The Greatest Gift: Generosity of Lacrosse World has Laura Warren Ready to Go


When Laura Warren tore her ACL at the European Championships in 2019 in Israel, a reporter asked her if she thought her playing days were over.

“I just laughed,” Warren said. “I absolutely laughed at her. I was 37, so they just assumed I was done. I was like, ‘No way.’ I had a feeling of calm when it happened.”

It wasn’t the first time Warren would have to pick herself up and stage a comeback. A mother of two, Warren had to work her way back to lacrosse after having children in 2012 and 2015. The first time, she didn’t have the same steady confidence she does now as a seasoned veteran. Juggling lacrosse and an infant during a U.S. tour ahead of the 2013 world championship was exhausting, even for a person whose default facial expression is a smile.

Warren nearly walked away from the game, but her coaches and teammates encouraged her to stick with it. She did. And she has. Warren played in 2013 and again in 2017 after having her second child. This summer, she’ll make her sixth world championship appearance for Wales, and she’s embracing the journey.

“I don’t think the World Cup motivates me to train,” Warren said. “I love training so much, and it helps me in all areas of life. I am a single mom, and I deal with everything myself. The exercise makes me feel strong mentally and physically. It’s my break.”

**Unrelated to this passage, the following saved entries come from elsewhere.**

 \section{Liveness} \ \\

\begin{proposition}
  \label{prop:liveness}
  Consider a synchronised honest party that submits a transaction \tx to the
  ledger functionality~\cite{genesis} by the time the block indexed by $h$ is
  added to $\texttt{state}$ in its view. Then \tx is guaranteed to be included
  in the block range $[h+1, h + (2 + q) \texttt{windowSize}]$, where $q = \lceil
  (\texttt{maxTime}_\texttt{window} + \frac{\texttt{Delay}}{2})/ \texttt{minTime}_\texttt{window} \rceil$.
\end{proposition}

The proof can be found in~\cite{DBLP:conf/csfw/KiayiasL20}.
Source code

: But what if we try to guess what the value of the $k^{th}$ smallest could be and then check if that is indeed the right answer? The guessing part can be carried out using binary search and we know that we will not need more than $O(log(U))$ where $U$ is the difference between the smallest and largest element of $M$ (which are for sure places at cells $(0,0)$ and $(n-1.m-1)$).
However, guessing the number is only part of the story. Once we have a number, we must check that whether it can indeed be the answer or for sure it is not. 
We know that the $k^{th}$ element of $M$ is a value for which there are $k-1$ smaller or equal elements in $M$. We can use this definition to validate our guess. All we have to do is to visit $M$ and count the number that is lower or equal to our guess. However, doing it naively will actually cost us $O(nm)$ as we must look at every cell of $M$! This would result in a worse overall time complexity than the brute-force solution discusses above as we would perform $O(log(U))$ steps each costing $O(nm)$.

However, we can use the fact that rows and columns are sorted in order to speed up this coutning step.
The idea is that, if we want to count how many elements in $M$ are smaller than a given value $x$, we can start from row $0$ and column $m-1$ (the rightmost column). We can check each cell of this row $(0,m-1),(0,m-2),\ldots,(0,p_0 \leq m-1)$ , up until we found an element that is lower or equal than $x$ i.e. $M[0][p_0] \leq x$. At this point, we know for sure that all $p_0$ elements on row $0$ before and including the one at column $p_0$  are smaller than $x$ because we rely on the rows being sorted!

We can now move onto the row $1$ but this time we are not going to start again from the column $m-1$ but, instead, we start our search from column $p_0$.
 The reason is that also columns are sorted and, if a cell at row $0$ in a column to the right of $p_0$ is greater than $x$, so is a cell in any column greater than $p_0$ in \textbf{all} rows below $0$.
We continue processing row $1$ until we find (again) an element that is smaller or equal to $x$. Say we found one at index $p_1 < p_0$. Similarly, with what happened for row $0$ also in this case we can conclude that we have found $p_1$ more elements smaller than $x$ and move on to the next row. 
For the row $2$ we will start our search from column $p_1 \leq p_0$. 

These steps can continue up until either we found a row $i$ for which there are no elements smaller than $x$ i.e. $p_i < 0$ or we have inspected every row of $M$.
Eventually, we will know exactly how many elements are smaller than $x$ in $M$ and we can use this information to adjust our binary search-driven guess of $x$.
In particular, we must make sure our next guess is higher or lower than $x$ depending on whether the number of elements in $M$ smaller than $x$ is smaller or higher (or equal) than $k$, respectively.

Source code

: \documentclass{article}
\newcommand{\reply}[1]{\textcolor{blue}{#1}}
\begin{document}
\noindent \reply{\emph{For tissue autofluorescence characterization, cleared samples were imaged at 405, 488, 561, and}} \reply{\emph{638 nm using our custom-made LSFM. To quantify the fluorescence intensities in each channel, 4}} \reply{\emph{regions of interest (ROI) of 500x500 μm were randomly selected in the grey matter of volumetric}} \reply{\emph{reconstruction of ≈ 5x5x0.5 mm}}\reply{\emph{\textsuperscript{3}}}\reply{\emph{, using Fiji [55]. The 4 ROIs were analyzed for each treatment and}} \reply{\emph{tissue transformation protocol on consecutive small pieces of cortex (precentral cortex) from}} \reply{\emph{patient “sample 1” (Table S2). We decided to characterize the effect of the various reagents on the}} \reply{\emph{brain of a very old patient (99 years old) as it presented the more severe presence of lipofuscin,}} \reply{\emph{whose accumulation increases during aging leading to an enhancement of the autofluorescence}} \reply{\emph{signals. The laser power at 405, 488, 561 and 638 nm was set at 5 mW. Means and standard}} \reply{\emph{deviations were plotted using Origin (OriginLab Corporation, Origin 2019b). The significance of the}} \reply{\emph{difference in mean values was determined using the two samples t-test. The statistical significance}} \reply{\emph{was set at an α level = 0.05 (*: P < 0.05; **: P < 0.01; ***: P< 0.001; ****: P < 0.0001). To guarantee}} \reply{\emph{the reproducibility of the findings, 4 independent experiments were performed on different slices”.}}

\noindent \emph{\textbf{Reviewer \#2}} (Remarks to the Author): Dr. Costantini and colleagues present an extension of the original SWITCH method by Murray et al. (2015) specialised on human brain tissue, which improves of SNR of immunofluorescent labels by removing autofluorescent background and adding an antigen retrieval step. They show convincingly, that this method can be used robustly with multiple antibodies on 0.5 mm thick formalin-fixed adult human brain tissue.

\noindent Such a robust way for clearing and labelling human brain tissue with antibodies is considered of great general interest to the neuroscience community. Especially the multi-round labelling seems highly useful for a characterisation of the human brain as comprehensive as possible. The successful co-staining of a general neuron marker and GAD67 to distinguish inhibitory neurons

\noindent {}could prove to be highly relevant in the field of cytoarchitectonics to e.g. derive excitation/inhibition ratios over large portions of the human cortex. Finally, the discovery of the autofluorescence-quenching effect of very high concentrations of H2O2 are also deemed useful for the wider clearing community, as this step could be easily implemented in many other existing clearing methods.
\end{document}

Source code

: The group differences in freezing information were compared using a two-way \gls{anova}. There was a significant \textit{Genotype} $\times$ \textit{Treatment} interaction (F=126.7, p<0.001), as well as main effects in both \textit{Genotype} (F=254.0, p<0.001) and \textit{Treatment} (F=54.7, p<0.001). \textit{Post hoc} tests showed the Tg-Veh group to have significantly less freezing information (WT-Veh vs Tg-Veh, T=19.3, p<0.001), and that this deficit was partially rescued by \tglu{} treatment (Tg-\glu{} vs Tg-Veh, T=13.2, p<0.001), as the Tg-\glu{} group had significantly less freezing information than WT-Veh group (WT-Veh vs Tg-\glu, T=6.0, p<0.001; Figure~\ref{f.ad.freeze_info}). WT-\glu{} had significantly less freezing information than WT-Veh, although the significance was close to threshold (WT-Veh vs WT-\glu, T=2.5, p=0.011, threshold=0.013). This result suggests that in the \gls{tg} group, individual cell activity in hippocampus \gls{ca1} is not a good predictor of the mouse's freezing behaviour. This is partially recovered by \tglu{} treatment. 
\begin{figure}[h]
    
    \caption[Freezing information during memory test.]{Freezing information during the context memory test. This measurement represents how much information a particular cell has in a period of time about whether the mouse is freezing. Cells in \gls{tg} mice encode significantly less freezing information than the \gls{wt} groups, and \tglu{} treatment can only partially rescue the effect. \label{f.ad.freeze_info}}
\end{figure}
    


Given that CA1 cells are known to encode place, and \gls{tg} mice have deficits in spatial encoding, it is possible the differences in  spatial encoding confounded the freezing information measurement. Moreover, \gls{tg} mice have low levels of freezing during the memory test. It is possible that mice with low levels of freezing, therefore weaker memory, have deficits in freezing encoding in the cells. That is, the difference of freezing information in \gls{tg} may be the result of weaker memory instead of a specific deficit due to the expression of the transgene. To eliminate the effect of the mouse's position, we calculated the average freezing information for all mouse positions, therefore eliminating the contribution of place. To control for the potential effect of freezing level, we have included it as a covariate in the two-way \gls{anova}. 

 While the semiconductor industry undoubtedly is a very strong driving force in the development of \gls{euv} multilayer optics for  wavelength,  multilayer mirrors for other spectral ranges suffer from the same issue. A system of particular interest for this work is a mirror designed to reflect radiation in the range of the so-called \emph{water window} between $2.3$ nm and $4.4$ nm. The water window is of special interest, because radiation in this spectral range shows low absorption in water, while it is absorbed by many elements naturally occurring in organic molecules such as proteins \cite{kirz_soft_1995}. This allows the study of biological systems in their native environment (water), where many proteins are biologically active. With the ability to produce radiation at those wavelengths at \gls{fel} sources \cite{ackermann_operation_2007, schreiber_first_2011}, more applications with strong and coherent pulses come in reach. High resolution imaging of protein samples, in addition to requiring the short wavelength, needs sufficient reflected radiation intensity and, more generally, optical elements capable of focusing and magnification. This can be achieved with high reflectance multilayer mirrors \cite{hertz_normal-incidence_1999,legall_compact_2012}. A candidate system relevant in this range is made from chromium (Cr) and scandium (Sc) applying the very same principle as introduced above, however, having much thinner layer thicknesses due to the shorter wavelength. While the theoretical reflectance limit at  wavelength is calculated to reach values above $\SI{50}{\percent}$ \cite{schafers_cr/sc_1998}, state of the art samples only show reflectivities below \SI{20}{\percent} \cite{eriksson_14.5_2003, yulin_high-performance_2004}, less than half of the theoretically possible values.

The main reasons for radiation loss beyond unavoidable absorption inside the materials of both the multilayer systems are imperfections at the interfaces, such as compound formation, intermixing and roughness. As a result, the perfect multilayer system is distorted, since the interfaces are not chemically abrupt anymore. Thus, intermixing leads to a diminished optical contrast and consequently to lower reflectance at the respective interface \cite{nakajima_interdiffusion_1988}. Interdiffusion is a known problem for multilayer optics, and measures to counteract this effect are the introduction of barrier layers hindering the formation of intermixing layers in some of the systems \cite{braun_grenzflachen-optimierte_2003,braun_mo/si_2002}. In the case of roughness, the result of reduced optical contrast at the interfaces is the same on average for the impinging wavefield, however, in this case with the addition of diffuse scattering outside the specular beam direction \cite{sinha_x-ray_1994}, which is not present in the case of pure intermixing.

Lacrosse has been a form of escapism since the moment she stepped on the field in 1990. Her parents had recently split, and playing kept her mind off what was happening at home.

“As soon as he put that stick in my hand, I was absolutely obsessed with it,” Warren said.

Warren also excelled in soccer. After watching “Bend it Like Beckham,” she was determined to go to the United States and play pro soccer. Then, she got a short e-mail from Cindy Timchal, the head women’s lacrosse coach at Maryland at the time.

“It was two or three sentences long and said something like, ‘We would love you to come and play at Maryland,’” Warren said.

Warren didn’t think twice.

“It never crossed my mind that I wouldn’t go,” she said. “I just went.”

The decision was a game-changer. Warren played for the Terps from 2002-04. But her minutes on the field were rivaled by what she learned outside the lines.

“My time at Maryland has shaped me into the person I am now,” Warren said. “You have to put hard work in. There are no excuses. You can never blame anyone else if you do something wrong. It comes down to you and your effort. … I really learned how to respect coaches and team players and teamwork as well. You’re all in it together. Sports are your big family.”

It was that family that lifted Warren up after she tore her ACL in 2019. Quitting was never an option, but her road back wasn’t paved by mere determination. There was a year-long waiting list to receive an operation through Wales’ National Health Services. The world championship was slated for 2021, and she worried she wouldn’t be ready in time if she waited until 2020. If she wanted the operation sooner, Warren would have to come up with the £7,500. She didn’t have that. A friend suggested GoFundMe.

“Within 24 hours, we raised £7,500 from the lacrosse world,” Warren recalled, her voice cracking. “It was the best gift I was ever given. That’s why now I find it easy to keep playing — because I have this chance.”

But to get that chance, Warren had to learn to walk before she could run, let alone with a stick against some of the world’s top players. Her recovery fueled a new outlook on the game and fitness.

“I have really learned that it isn’t all about go-hard all the time,” Warren said. “It’s about listening to the body and looking at the fundamentals, your sleep, eating and stretching. …You have to take care of yourself in recovery, too.”

Fully recovered and humbled by the support she received, Warren is ready to return to Maryland, the state that shaped her as a player and person this summer.

“I’m going back home,” Warren said. “That seems a bit unreal, to be honest with you. … One thing about going to Maryland is you make such good friends, and then you scatter. I’m happy to go back home and see where it all started.”

And she’ll be bringing some of the lessons she learned in College Park — and the mindset she had when she hobbled off the field in Israel — with her.

“One of the biggest takeaways from Cindy Timchal is that I learned not to stress and take things moment by moment. You’ve got to enjoy it,” Warren said.